WHAT TO WORK ON –
Copy out the entries word for word, leaving images aside.

───── RECORDS FOR THIS TASK

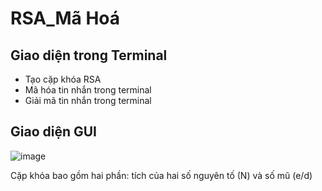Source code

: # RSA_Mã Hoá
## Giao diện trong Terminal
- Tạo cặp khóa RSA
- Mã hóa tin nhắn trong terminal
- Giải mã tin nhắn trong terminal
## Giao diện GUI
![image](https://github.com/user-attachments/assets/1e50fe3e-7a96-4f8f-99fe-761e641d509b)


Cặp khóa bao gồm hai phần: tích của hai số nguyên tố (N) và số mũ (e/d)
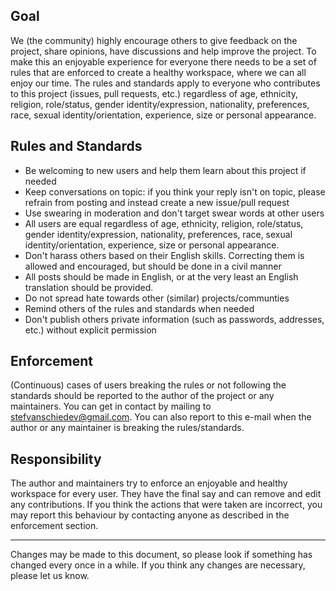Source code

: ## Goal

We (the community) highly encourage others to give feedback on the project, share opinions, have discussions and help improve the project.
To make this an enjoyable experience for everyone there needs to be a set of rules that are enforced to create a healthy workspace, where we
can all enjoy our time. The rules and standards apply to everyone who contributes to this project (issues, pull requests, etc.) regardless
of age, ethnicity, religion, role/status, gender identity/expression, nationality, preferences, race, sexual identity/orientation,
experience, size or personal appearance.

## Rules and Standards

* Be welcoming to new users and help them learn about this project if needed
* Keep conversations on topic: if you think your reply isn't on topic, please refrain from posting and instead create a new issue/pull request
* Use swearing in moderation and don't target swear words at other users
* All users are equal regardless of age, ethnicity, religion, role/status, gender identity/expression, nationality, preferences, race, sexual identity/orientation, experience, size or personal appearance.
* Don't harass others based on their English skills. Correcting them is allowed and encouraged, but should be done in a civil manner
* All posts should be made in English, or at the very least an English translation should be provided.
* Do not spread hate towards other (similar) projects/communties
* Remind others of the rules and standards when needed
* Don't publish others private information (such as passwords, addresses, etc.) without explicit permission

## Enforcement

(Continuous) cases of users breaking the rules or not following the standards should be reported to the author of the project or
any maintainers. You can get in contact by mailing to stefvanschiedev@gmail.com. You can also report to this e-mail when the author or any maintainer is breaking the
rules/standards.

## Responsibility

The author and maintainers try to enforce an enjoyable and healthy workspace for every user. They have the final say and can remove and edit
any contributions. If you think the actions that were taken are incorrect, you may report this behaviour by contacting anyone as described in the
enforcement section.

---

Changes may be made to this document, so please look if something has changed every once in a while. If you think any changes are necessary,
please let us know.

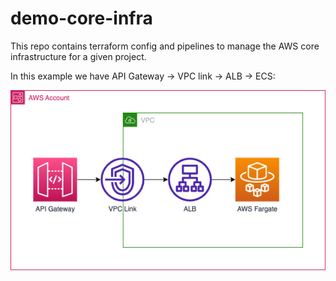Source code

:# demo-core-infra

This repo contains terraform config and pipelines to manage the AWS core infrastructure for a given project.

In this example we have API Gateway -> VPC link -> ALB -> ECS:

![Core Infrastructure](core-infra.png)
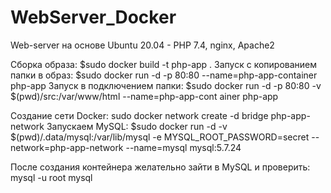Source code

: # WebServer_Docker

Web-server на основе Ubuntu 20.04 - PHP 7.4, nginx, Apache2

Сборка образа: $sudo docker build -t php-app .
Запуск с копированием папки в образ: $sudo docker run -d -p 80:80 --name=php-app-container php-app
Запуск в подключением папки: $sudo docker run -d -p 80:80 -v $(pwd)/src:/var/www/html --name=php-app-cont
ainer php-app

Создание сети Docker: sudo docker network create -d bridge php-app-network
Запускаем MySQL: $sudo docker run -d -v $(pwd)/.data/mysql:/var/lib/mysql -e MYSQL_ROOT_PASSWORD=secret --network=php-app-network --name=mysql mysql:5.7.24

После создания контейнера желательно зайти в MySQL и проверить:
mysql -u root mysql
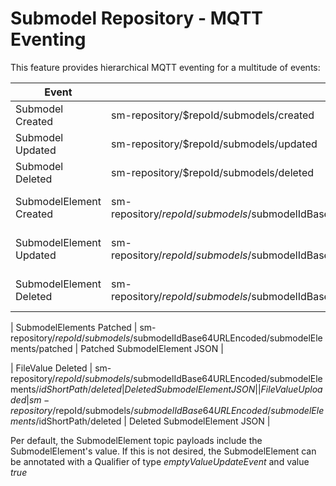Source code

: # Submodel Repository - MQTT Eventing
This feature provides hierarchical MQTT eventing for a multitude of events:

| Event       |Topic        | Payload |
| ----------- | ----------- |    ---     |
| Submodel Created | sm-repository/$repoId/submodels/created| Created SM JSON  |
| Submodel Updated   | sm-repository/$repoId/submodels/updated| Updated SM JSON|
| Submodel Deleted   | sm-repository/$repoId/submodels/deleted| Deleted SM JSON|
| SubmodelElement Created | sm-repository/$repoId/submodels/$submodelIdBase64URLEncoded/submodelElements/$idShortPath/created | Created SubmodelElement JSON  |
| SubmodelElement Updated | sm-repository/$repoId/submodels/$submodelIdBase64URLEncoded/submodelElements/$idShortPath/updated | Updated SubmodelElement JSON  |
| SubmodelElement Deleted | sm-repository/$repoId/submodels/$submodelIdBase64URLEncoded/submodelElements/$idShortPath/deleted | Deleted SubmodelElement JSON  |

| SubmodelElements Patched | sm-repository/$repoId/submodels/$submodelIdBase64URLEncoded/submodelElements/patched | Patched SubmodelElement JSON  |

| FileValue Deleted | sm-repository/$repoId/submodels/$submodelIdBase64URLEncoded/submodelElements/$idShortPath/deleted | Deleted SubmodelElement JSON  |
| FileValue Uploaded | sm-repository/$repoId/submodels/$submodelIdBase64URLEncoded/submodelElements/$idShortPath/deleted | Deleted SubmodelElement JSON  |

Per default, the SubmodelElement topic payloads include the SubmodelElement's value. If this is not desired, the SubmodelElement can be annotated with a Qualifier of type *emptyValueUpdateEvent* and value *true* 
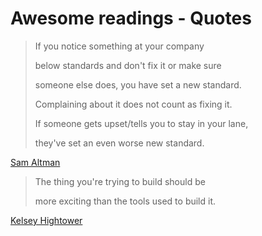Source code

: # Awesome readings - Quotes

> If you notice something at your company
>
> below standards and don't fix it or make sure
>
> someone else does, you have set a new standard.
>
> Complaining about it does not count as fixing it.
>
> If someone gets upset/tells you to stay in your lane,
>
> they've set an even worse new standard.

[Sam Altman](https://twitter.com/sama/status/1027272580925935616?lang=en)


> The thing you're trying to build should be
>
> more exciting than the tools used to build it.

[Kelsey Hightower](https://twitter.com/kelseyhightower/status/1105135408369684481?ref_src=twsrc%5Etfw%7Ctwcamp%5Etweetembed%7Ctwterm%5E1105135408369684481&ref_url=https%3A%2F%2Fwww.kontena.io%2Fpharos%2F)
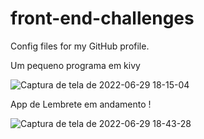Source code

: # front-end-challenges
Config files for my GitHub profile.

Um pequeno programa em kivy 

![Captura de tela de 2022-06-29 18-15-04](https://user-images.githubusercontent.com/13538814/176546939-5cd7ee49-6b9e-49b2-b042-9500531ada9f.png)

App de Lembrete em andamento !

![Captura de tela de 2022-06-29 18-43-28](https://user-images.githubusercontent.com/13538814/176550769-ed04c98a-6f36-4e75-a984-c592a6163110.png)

──────────

ANSWER SPACE –
Source code

: # RSA_Mã Hoá
## Giao diện trong Terminal
- Tạo cặp khóa RSA
- Mã hóa tin nhắn trong terminal
- Giải mã tin nhắn trong terminal
## Giao diện GUI
![image](https://github.com/user-attachments/assets/1e50fe3e-7a96-4f8f-99fe-761e641d509b)


Cặp khóa bao gồm hai phần: tích của hai số nguyên tố (N) và số mũ (e/d)
Source code

: ## Goal

We (the community) highly encourage others to give feedback on the project, share opinions, have discussions and help improve the project.
To make this an enjoyable experience for everyone there needs to be a set of rules that are enforced to create a healthy workspace, where we
can all enjoy our time. The rules and standards apply to everyone who contributes to this project (issues, pull requests, etc.) regardless
of age, ethnicity, religion, role/status, gender identity/expression, nationality, preferences, race, sexual identity/orientation,
experience, size or personal appearance.

## Rules and Standards

* Be welcoming to new users and help them learn about this project if needed
* Keep conversations on topic: if you think your reply isn't on topic, please refrain from posting and instead create a new issue/pull request
* Use swearing in moderation and don't target swear words at other users
* All users are equal regardless of age, ethnicity, religion, role/status, gender identity/expression, nationality, preferences, race, sexual identity/orientation, experience, size or personal appearance.
* Don't harass others based on their English skills. Correcting them is allowed and encouraged, but should be done in a civil manner
* All posts should be made in English, or at the very least an English translation should be provided.
* Do not spread hate towards other (similar) projects/communties
* Remind others of the rules and standards when needed
* Don't publish others private information (such as passwords, addresses, etc.) without explicit permission

## Enforcement

(Continuous) cases of users breaking the rules or not following the standards should be reported to the author of the project or
any maintainers. You can get in contact by mailing to stefvanschiedev@gmail.com. You can also report to this e-mail when the author or any maintainer is breaking the
rules/standards.

## Responsibility

The author and maintainers try to enforce an enjoyable and healthy workspace for every user. They have the final say and can remove and edit
any contributions. If you think the actions that were taken are incorrect, you may report this behaviour by contacting anyone as described in the
enforcement section.

---

Changes may be made to this document, so please look if something has changed every once in a while. If you think any changes are necessary,
please let us know.

Source code

:# demo-core-infra

This repo contains terraform config and pipelines to manage the AWS core infrastructure for a given project.

In this example we have API Gateway -> VPC link -> ALB -> ECS:

![Core Infrastructure](core-infra.png)
Source code

: # WebServer_Docker

Web-server на основе Ubuntu 20.04 - PHP 7.4, nginx, Apache2

Сборка образа: $sudo docker build -t php-app .
Запуск с копированием папки в образ: $sudo docker run -d -p 80:80 --name=php-app-container php-app
Запуск в подключением папки: $sudo docker run -d -p 80:80 -v $(pwd)/src:/var/www/html --name=php-app-cont
ainer php-app

Создание сети Docker: sudo docker network create -d bridge php-app-network
Запускаем MySQL: $sudo docker run -d -v $(pwd)/.data/mysql:/var/lib/mysql -e MYSQL_ROOT_PASSWORD=secret --network=php-app-network --name=mysql mysql:5.7.24

После создания контейнера желательно зайти в MySQL и проверить:
mysql -u root mysql
Source code

: # Submodel Repository - MQTT Eventing
This feature provides hierarchical MQTT eventing for a multitude of events:

| Event       |Topic        | Payload |
| ----------- | ----------- |    ---     |
| Submodel Created | sm-repository/$repoId/submodels/created| Created SM JSON  |
| Submodel Updated   | sm-repository/$repoId/submodels/updated| Updated SM JSON|
| Submodel Deleted   | sm-repository/$repoId/submodels/deleted| Deleted SM JSON|
| SubmodelElement Created | sm-repository/$repoId/submodels/$submodelIdBase64URLEncoded/submodelElements/$idShortPath/created | Created SubmodelElement JSON  |
| SubmodelElement Updated | sm-repository/$repoId/submodels/$submodelIdBase64URLEncoded/submodelElements/$idShortPath/updated | Updated SubmodelElement JSON  |
| SubmodelElement Deleted | sm-repository/$repoId/submodels/$submodelIdBase64URLEncoded/submodelElements/$idShortPath/deleted | Deleted SubmodelElement JSON  |

| SubmodelElements Patched | sm-repository/$repoId/submodels/$submodelIdBase64URLEncoded/submodelElements/patched | Patched SubmodelElement JSON  |

| FileValue Deleted | sm-repository/$repoId/submodels/$submodelIdBase64URLEncoded/submodelElements/$idShortPath/deleted | Deleted SubmodelElement JSON  |
| FileValue Uploaded | sm-repository/$repoId/submodels/$submodelIdBase64URLEncoded/submodelElements/$idShortPath/deleted | Deleted SubmodelElement JSON  |

Per default, the SubmodelElement topic payloads include the SubmodelElement's value. If this is not desired, the SubmodelElement can be annotated with a Qualifier of type *emptyValueUpdateEvent* and value *true* 
Source code

: # Awesome readings - Quotes

> If you notice something at your company
>
> below standards and don't fix it or make sure
>
> someone else does, you have set a new standard.
>
> Complaining about it does not count as fixing it.
>
> If someone gets upset/tells you to stay in your lane,
>
> they've set an even worse new standard.

[Sam Altman](https://twitter.com/sama/status/1027272580925935616?lang=en)


> The thing you're trying to build should be
>
> more exciting than the tools used to build it.

[Kelsey Hightower](https://twitter.com/kelseyhightower/status/1105135408369684481?ref_src=twsrc%5Etfw%7Ctwcamp%5Etweetembed%7Ctwterm%5E1105135408369684481&ref_url=https%3A%2F%2Fwww.kontena.io%2Fpharos%2F)
Source code

: # front-end-challenges
Config files for my GitHub profile.

Um pequeno programa em kivy 

![Captura de tela de 2022-06-29 18-15-04](https://user-images.githubusercontent.com/13538814/176546939-5cd7ee49-6b9e-49b2-b042-9500531ada9f.png)

App de Lembrete em andamento !

![Captura de tela de 2022-06-29 18-43-28](https://user-images.githubusercontent.com/13538814/176550769-ed04c98a-6f36-4e75-a984-c592a6163110.png)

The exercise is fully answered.